Cara bertani ini menghubungkan mereka dengan lingkungan tempat mereka hidup sebagai bagian dari sistem ekologi, mempersiapkan masa depan yang bertanggung jawab dengan mempertahankan kebaikan tanah, serta latihan kesabaran melalui perawatan tanaman yang membutuhkan ketekunan dan ketelitian. “Pertanian organik juga tidak membunuh hama dan musuh tanaman, melainkan mengusirnya dengan cara alami,” katanya.

Memang tak semua siswa bisa diubah perilakunya. Ada siswa yang harus dipulangkan ke daerah asal karena masih mengonsumsi minuman keras. “Kita tidak menoleransi hal itu,” kata Retno Yuli Christyawati, Koordinator Pemasaran.

Mengubah sikap dan perilaku itu, kata Retno, membutuhkan kesabaran dan ketelitian. “Di sini bukan karantina. Setelah pukul 16.00 mereka merdeka. Baru masuk lagi ke asrama pukul 21.00 malam. Meski begitu, ada pengawasan dari satpam hingga ketua RT di sini,” tutur Retno.

Dalam program ini, anak-anak didik tidak hanya diajarkan perawatan taman hingga panen, tapi juga bagaimana memasarkan produk dan menghadapi keluhan konsumen. “Saya mengajarkan kejujuran. Sepeser pun tak boleh hilang,” kata Retno.
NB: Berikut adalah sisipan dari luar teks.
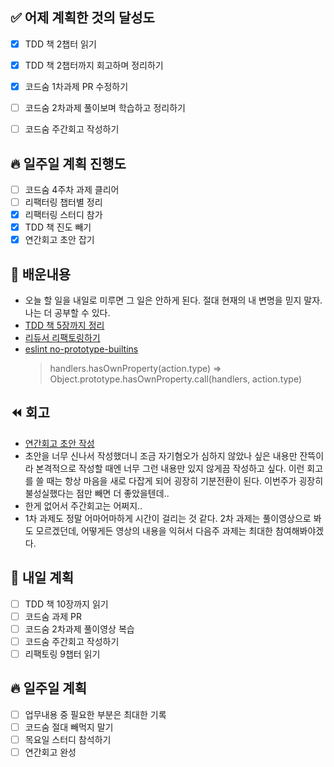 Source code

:## ✅ 어제 계획한 것의 달성도

- [x] TDD 책 2챕터 읽기
- [x] TDD 책 2챕터까지 회고하며 정리하기
- [x] 코드숨 1차과제 PR 수정하기
- [ ] 코드숨 2차과제 풀이보며 학습하고 정리하기
- [ ] 코드숨 주간회고 작성하기


## 🔥 일주일 계획 진행도

- [ ] 코드숨 4주차 과제 클리어
- [ ] 리팩터링 챕터별 정리
- [x] 리팩터링 스터디 참가
- [x] TDD 책 진도 빼기
- [x] 연간회고 초안 잡기

## 💬 배운내용

- 오늘 할 일을 내일로 미루면 그 일은 안하게 된다. 절대 현재의 내 변명을 믿지 말자. 나는 더 공부할 수 있다.
- [TDD 책 5장까지 정리](https://github.com/leeokdk/BOOKMON_stomach/blob/main/it_tdd%2BbyEx/1_money.md)
- [리듀서 리팩토링하기](https://ko.redux.js.org/recipes/structuring-reducers/refactoring-reducer-example/)
- [eslint no-prototype-builtins](https://eslint.org/docs/rules/no-prototype-builtins)
  > handlers.hasOwnProperty(action.type) => Object.prototype.hasOwnProperty.call(handlers, action.type)

## ⏪ 회고
- [연간회고 초안 작성](https://www.notion.so/2020-1378d23311934371b56675e95e2e71e6)
- 초안을 너무 신나서 작성했더니 조금 자기혐오가 심하지 않았나 싶은 내용만 잔뜩이라 본격적으로 작성할 때엔 너무 그런 내용만 있지 않게끔 작성하고 싶다. 이런 회고를 쓸 때는 항상 마음을 새로 다잡게 되어 굉장히 기분전환이 된다. 이번주가 굉장히 불성실했다는 점만 빼면 더 좋았을텐데..
- 한게 없어서 주간회고는 어쩌지.. 
- 1차 과제도 정말 어마어마하게 시간이 걸리는 것 같다. 2차 과제는 풀이영상으로 봐도 모르겠던데, 어떻게든 영상의 내용을 익혀서 다음주 과제는 최대한 참여해봐야겠다.

## 🔰 내일 계획

- [ ] TDD 책 10장까지 읽기
- [ ] 코드숨 과제 PR
- [ ] 코드숨 2차과제 풀이영상 복습
- [ ] 코드숨 주간회고 작성하기
- [ ] 리팩토링 9챕터 읽기

## 🔥 일주일 계획
- [ ] 업무내용 중 필요한 부분은 최대한 기록
- [ ] 코드숨 절대 빼먹지 말기
- [ ] 목요일 스터디 참석하기
- [ ] 연간회고 완성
Dengan berbekal kejujuran, seorang anak didik The Learning Farm bisa mendapatkan posisi yang dipercaya atasannya.

Dengan metode pembelajaran seperti ini, kelak Erianto yang saat ini baru belajar selama sebulan tampaknya bisa memenuhi keinginannya membahagiakan orang tuanya.
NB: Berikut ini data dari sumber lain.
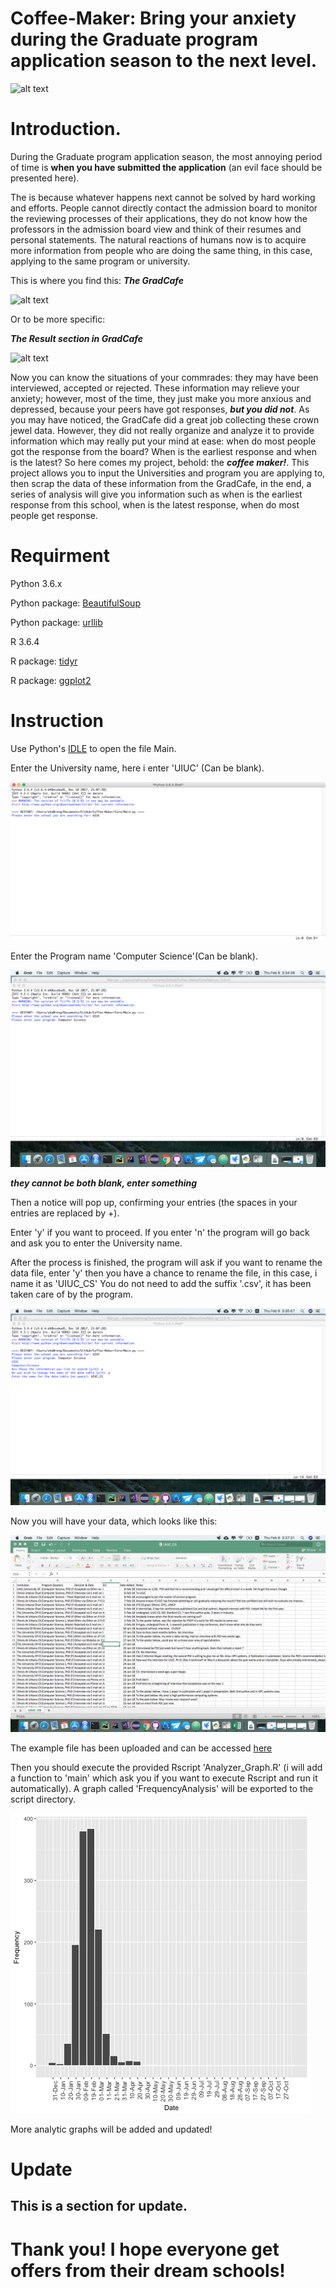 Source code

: # Coffee-Maker: Bring your anxiety during the Graduate program application season to the next level.
![alt text](http://patentimages.storage.googleapis.com/US7543526B1/US07543526-20090609-D00005.png)
# Introduction.
During the Graduate program application season, the most annoying period of time is **when you have submitted the application** (an evil face should be presented here).

The is because whatever happens next cannot be solved by hard working and efforts. People cannot directly contact the admission board to monitor the reviewing processes of their applications, they do not know how the professors in the admission board view and think of their resumes and personal statements. The natural reactions of humans now is to acquire more information from people who are doing the same thing, in this case, applying to the same program or university.

This is where you find this:
**_The GradCafe_**


![alt text](https://thegradcafe.com/images/logo.png)


Or to be more specific:

**_The Result section in GradCafe_**


![alt text](http://user-image.logdown.io/user/5474/blog/5498/post/255721/v7mdmiB2Slm6ChEmzMGD_blog-gradcafe.png)



Now you can know the situations of your commrades: they may have been interviewed, accepted or rejected. These information may relieve your anxiety; however, most of the time, they just make you more anxious and depressed, because your peers have got responses, **_but you did not_**.
As you may have noticed, the GradCafe did a great job collecting these crown jewel data. However, they did not really organize and analyze it to provide information which may really put your mind at ease: when do most people got the response from the board? When is the earliest response and when is the latest?
So here comes my project, behold: the **_coffee maker!_**.
This project allows you to input the Universities and program you are applying to, then scrap the data of these information from the GradCafe, in the end, a series of analysis will give you information such as when is the earliest response from this school, when is the latest response, when do most people get response.

# Requirment
Python 3.6.x 

Python package: [BeautifulSoup](https://www.crummy.com/software/BeautifulSoup/)

Python package: [urllib](https://docs.python.org/3/library/urllib.html)

R 3.6.4

R package: [tidyr](http://tidyr.tidyverse.org/)

R package: [ggplot2](http://ggplot2.org/)

# Instruction
Use Python's [IDLE](https://docs.python.org/3.6/library/idle.html) to open the file Main.

Enter the University name, here i enter 'UIUC' (Can be blank).

![alt text](https://github.com/Zha0rong/Coffee-Maker/blob/master/Media/EnterUniversity.png?raw=true)

Enter the Program name 'Computer Science'(Can be blank).

![alt text](https://github.com/Zha0rong/Coffee-Maker/blob/master/Media/EnterProgram.png?raw=true)

**_they cannot be both blank, enter something_**

Then a notice will pop up, confirming your entries (the spaces in your entries are replaced by +).

Enter 'y' if you want to proceed. If you enter 'n' the program will go back and ask you to enter the University name.

After the process is finished, the program will ask if you want to rename the data file, enter 'y' then you have a chance to rename the file, in this case, i name it as 'UIUC_CS' You do not need to add the suffix '.csv', it has been taken care of by the program.

![alt text](https://github.com/Zha0rong/Coffee-Maker/blob/master/Media/RenameFile.png?raw=true)

Now you will have your data, which looks like this:

![alt text](https://github.com/Zha0rong/Coffee-Maker/blob/master/Media/Example.png?raw=true)

The example file has been uploaded and can be accessed [here](https://github.com/Zha0rong/Coffee-Maker/blob/master/Example/UIUC_CS.csv)

Then you should execute the provided Rscript 'Analyzer_Graph.R' (i will add a function to 'main' which ask you if you want to execute Rscript and run it automatically). A graph called 'FrequencyAnalysis' will be exported to the script directory.

![alt text](https://github.com/Zha0rong/Coffee-Maker/blob/master/Media/FrequencyAnalysis.png?raw=true)

More analytic graphs will be added and updated!

# Update

## This is a section for update.


# Thank you! I hope everyone get offers from their dream schools!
Anak berusia 15 tahun ini dikeluarkan dari sekolahnya karena ikut menghancurkan sebuah bus. Tapi, ia yang tak lagi beribu dan kerap diabaikan ayahnya ini masih menyimpan cita-cita. “Saya ingin mandiri,” katanya.

Ada pula Priyanto yang lulus SMP pada 2006 tapi tak melanjutkan sekolahnya karena kekurangan biaya, bisa mewujudkan keinginannya menjadi guru. Ia dulu adalah seorang anak jalanan yang tak suka bertani meski orang tuanya punya sedikit lahan. Ia lebih suka bekerja sebagai kuli bangunan, atau mengamen untuk membeli makanan atau rokok.

“Kalau ada band manggung, saya ngumpulin duit buat nonton,” katanya. Tapi kini ia sudah bisa berkata bahwa hal-hal semacam itu tak lagi ada gunanya. “Yang penting sekarang adalah masa depan. Saya ingin memanfaatkan lahan orang tua. Moga-moga bermanfaat,” katanya.

Untuk mendukung cita-cita anak-anak tersebut, Charity Premiere 'The Lady'” akan digelar di Studio 21 Epicentrum, Kuningan, Jakarta, Minggu (25/3). Dalam kesempatan itu, Michelle Yeoh yang berperan sebagai Aung San Suu Kyi akan hadir mendukung pengumpulan dana bagi kegiatan The Learning Farm ini.